Set in the early 1970s near the end of the Vietnam War, the film starts with Bill Randa (played by John Goodman), a senior official in the secretly evil government organization known as Monarch, stepping out of a D.C. cab and uttering: "Mark my words, there'll never be a more screwed up time in Washington." The scene was originally shot in the fall of 2016, but the conflict beyond the screen seems eerily similar to our own: America's economy isn't what it used to be, a crook runs the White House and protesters fighting for social justice keep filling the streets.

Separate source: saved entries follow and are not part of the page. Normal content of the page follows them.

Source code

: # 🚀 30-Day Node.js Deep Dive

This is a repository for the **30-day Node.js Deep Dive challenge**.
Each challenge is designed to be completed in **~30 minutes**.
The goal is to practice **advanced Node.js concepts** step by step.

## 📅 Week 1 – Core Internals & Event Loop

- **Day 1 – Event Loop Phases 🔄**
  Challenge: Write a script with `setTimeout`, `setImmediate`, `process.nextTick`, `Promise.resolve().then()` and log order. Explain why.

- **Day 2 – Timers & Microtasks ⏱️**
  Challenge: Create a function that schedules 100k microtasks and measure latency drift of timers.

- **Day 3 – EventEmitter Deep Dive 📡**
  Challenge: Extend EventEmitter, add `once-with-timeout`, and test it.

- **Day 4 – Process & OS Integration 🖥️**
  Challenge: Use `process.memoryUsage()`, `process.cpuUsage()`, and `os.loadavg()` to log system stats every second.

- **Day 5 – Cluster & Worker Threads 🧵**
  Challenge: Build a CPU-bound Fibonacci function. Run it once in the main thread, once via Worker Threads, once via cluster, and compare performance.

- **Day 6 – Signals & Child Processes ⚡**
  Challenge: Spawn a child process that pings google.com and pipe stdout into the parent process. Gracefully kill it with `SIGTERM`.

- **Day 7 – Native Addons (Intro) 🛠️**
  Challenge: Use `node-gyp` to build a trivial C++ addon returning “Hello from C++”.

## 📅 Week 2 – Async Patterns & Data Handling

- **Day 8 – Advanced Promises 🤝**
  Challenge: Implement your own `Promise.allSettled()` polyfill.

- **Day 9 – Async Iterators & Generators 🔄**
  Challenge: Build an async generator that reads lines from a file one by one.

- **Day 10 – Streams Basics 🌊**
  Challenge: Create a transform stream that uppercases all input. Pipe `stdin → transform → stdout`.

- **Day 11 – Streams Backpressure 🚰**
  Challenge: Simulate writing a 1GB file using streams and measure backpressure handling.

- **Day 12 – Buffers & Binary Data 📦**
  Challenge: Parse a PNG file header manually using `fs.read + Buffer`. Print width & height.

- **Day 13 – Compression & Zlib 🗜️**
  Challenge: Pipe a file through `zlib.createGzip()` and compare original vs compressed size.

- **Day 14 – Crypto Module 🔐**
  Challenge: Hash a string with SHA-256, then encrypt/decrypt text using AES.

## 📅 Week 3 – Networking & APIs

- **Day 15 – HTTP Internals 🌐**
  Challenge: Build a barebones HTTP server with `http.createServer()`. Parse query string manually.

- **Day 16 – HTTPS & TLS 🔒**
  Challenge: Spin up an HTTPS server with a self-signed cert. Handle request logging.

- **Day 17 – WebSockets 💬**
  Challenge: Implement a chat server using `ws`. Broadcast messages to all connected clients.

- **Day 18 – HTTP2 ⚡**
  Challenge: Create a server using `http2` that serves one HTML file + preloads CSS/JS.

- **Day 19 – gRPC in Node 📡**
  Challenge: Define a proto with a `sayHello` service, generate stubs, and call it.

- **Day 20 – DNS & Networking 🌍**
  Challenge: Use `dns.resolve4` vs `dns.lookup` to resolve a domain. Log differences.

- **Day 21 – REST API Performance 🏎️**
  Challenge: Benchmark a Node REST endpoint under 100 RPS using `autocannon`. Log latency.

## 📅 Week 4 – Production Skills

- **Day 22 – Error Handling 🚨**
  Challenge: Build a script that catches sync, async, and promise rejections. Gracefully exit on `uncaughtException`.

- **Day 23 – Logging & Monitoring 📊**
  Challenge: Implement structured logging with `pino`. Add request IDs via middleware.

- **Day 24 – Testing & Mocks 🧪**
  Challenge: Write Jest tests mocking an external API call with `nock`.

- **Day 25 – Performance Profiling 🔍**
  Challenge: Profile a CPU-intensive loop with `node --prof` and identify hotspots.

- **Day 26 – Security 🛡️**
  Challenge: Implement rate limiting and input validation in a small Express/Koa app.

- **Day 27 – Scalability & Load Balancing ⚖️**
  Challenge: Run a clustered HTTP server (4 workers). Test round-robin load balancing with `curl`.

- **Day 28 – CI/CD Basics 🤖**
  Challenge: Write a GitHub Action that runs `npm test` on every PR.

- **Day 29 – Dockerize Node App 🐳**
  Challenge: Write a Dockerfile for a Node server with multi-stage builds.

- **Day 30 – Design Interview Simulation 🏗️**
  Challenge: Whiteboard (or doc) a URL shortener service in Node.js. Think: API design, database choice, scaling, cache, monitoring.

So when Randa hits the capital with information from the newly launched Landsat program that an uncharted island exists in Southeast Asia, it seems as good an opportunity as ever for the government to send over some researchers (Corey Hawkins and Jing Tian), a tracker (Tom Hiddleston), some troops — led by Preston Packard (Samuel L. Jackson), an egotistical army lieutenant colonel — and a budding photojournalist (Oscar-winner Brie Larson) to travel the land and document their findings. But what starts as a massive PR move to put America back on the map, at least scientifically, ends up being a secret mission to destroy a group of massive monsters (Kong among them), fearing that one day they could destroy human civilization.
Kong, as can be expected, isn't happy when he finds these new visitors; Most of the movie's conflict revolves around the almighty ape battling it out with Packard — a Captain Ahab-like character — and his crew, as well as the group of humans assembled for the journey, who end up warring with one another once the dividing lines are drawn.
Part Princess Mononoke (Vogt-Roberts has admitted that part of the production design, at least as far as the CG creatures are concerned, was inspired by the Hayao Miyazaki film), part Apocalypse Now, the action is captured beautifully here by cinematographer Larry Fong (Batman v Superman, Watchmen), who even worked with Panavision to design a lens specifically for this film, to add some more digital depth. Kong himself, meanwhile, is painstakingly created here (apparently it took a year for designers to place each of the bushy beast's 19 million hairs) by Industrial Light & Magic.
It's almost enough to mask the fact that, despite its two-hour runtime, there's not enough space for each of Skull Island's characters — played by an all-star cast that includes up-and-comers Jason Mitchell and Thomas Mann, as well as established actors like Toby Kebbell, John Ortiz, Marc Evan Jackson and John C. Reilly — to get some time in the spotlight. (Not much character development happens after the first 45 minutes, save for Larson's Mason Weaver, who ends up anchoring the film's moral centre, and Reilly's Hank Marlow, a stranded WWII pilot that learned to live on the island, who brings some much-needed compassion to the film's latter half.)
Still, it's a minor complaint; Kong: Skull Island is an artful, exciting and entertaining re-introduction to a classic character that helps make up the much larger MonsterVerse (with Gareth Edwards' Godzilla occupying the other half).